#### Problem to work on
What you return should match every record exactly, with the images removed.
─── Input data ───
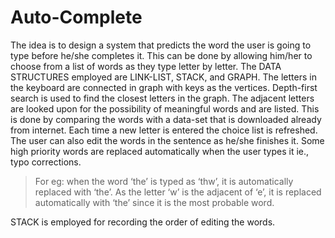 # Auto-Complete

The idea is to design a system that predicts the word the user is going to type before he/she completes it. 
This can be done by allowing him/her to choose from a list of words as they type letter by letter. 
The DATA STRUCTURES employed are LINK-LIST, STACK, and GRAPH. 
The letters in the keyboard are connected in graph with keys as the vertices. 
Depth-first search is used to find the closest letters in the graph. 
The adjacent letters are looked upon for the possibility of meaningful words and are listed. 
This is done by comparing the words with a data-set that is downloaded already from internet. 
Each time a new letter is entered the choice list is refreshed. 
The user can also edit the words in the sentence as he/she finishes it. 
Some high priority words are replaced automatically when the user types it ie., typo corrections. 
> For eg: when the word ‘the’ is typed as ‘thw’, it is automatically replaced with ‘the’. As the letter ‘w’ is the adjacent of ‘e’, it is replaced automatically with ‘the’ since it is the most probable word. 

STACK is employed for recording the order of editing the words. 
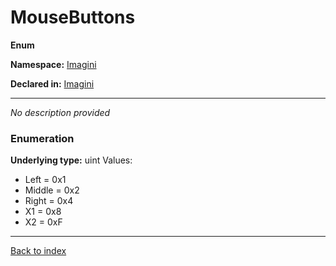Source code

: # MouseButtons

**Enum**

**Namespace:** [Imagini](Imagini.md)

**Declared in:** [Imagini](Imagini.md)

------


*No description provided*

### Enumeration
**Underlying type:** uint
Values:
* Left = 0x1
* Middle = 0x2
* Right = 0x4
* X1 = 0x8
* X2 = 0xF



------

[Back to index](index.md)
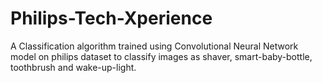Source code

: # Philips-Tech-Xperience
A Classification algorithm trained using Convolutional Neural Network model on philips dataset to classify images as shaver, smart-baby-bottle, toothbrush and wake-up-light.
───
#### Task response
 # Auto-Complete

The idea is to design a system that predicts the word the user is going to type before he/she completes it. 
This can be done by allowing him/her to choose from a list of words as they type letter by letter. 
The DATA STRUCTURES employed are LINK-LIST, STACK, and GRAPH. 
The letters in the keyboard are connected in graph with keys as the vertices. 
Depth-first search is used to find the closest letters in the graph. 
The adjacent letters are looked upon for the possibility of meaningful words and are listed. 
This is done by comparing the words with a data-set that is downloaded already from internet. 
Each time a new letter is entered the choice list is refreshed. 
The user can also edit the words in the sentence as he/she finishes it. 
Some high priority words are replaced automatically when the user types it ie., typo corrections. 
> For eg: when the word ‘the’ is typed as ‘thw’, it is automatically replaced with ‘the’. As the letter ‘w’ is the adjacent of ‘e’, it is replaced automatically with ‘the’ since it is the most probable word. 

STACK is employed for recording the order of editing the words. 
Source code

: # MouseButtons

**Enum**

**Namespace:** [Imagini](Imagini.md)

**Declared in:** [Imagini](Imagini.md)

------


*No description provided*

### Enumeration
**Underlying type:** uint
Values:
* Left = 0x1
* Middle = 0x2
* Right = 0x4
* X1 = 0x8
* X2 = 0xF



------

[Back to index](index.md)
Source code

: # Philips-Tech-Xperience
A Classification algorithm trained using Convolutional Neural Network model on philips dataset to classify images as shaver, smart-baby-bottle, toothbrush and wake-up-light.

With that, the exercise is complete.